The obvious solution would be for institutions simply to systemically lower prices — without expecting patrons to comb through websites for special ticketing programs or know how to game the dynamic pricing system.

One way to lower prices is to eliminate ticket revenue as a factor in budgeting. Yes, that sounds extreme: When Emilee Syrewicze, the executive director of Opera Grand Rapids in Michigan, told her board earlier this year that their company was going in that direction, there was a little freakout.

“Their first thought was, We’re no longer selling tickets,” Syrewicze said.

What she was envisioning, though, was something different. Syrewicze had realized that the company’s ticket sales, as at many small and midsize institutions, were bringing in only a small portion of the budget: in the case of Opera Grand Rapids, around 15 percent. She also saw that the company consistently lacked a steady source of income to direct toward new projects and new works.

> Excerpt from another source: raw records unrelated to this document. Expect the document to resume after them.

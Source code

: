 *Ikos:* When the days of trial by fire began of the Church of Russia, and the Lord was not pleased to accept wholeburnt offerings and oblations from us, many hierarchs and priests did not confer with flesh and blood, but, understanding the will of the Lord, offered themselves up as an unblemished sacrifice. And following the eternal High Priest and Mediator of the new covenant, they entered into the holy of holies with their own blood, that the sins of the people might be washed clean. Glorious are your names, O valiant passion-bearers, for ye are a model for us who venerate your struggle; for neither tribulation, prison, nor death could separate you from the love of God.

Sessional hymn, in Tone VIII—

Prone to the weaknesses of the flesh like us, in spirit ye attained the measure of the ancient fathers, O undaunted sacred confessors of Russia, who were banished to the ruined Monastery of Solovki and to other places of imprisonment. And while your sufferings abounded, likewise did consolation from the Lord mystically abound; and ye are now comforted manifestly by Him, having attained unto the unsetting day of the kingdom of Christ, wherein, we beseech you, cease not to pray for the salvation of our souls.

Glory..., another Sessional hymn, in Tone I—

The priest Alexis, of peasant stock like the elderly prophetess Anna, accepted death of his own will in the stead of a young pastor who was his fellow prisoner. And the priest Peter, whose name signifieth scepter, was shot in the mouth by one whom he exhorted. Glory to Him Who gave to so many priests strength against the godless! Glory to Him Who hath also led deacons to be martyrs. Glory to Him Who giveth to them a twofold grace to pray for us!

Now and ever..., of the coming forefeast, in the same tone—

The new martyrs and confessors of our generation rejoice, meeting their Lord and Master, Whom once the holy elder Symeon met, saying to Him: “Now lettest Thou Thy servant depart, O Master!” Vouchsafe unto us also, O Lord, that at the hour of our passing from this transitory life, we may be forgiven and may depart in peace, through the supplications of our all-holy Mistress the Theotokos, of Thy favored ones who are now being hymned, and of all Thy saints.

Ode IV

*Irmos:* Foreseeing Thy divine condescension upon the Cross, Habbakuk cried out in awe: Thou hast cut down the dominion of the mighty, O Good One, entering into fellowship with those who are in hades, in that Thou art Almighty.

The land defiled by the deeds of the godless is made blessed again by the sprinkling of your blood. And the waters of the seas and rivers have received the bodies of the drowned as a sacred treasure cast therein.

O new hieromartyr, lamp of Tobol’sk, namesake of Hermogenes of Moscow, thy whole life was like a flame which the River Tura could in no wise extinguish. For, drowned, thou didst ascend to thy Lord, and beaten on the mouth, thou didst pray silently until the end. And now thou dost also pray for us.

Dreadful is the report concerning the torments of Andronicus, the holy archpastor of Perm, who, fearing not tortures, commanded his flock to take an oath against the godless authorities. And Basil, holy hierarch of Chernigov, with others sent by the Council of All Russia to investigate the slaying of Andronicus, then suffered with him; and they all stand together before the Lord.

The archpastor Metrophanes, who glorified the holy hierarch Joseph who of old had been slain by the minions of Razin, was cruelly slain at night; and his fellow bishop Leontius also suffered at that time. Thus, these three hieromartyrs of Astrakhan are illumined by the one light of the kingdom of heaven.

What if, she thought, the opera reorganized its finances — and juiced its fund-raising to compensate — so that all of the money from ticket sales would be devoted to creative programming? In other words, as she put it: “What if we had a couple hundred thousand laying around?”

When she explained to the board that the company was not simply disappearing the ticket revenue, but was planning to put it into other programs — and that the change would happen gradually over a few years, starting this fall — the members calmed down.

“The freakout was only momentary,” Syrewicze said with a laugh.

In Grand Rapids, the goal is not to lower prices, which are already cheap and addressed by several accessibility programs. But other organizations could use the same strategy as a model for price reductions: If ticket revenue doesn’t matter, tickets can be cheaper.

Small or midsize institutions may well have an easier time experimenting, because if changes to ticket strategy are going to work without cutting budgets, donations will need to rise to fill the gap. That said, smaller organizations also tend to have less fund-raising prowess; the Stavros Niarchos Foundation supported the Mostly Mozart pilot program this summer, and Syrewicze and her new development director are confident that their city — which has a notably strong philanthropic record — will support their experiment.

But it is still a gamble, and it requires a rethinking of the entire organization around a goal of lowering prices.

For larger companies that sell more tickets, and those that still look to ticket sales as a bigger percentage of their budgets, the losses — and increased pressure on fund-raising — might not be workable. And as Johnson pointed out, the very configuration of most concert halls, in hierarchical tiers, resists truly democratic approaches to pricing.

But Lincoln Center has shown that even the biggest organizations can at least experiment in this area, embracing the radical accessibility espoused by Ars Nova and opening the door to broader audiences of their own while providing inspiration for the rest of the field.

There is still work to do. Syrewicze said she didn’t know of other organizations doing truly creative thinking in the pricing area, though a couple of her colleagues approached her to learn more after she had presented what she was working on in Grand Rapids at an Opera America meeting.

“They liked the sound of it, but we like the sound of a lot of things,” she said. “How things translate to a budget is totally different. Because of our size and because we keep ourselves lean, we’re comfortable experimenting with this.”

Of course, even if ticket prices came down, it wouldn’t solve all of the problems faced by orchestras and opera companies seeking to build their audiences and secure their donor bases.

“When we’re talking about folks who have not come to the opera generally, price is not the only barrier,” Scorca said. “We should not kid ourselves that lower ticket prices will make people feel totally comfortable. But it is a potent, tangible, identifiable barrier.”

Just the same, it would be unfortunate if the fact that lowering prices won’t solve everything keeps it from solving anything.

“Let’s see what happens,” Scorca added. “It doesn’t have to be all or nothing in an experimental mind-set.”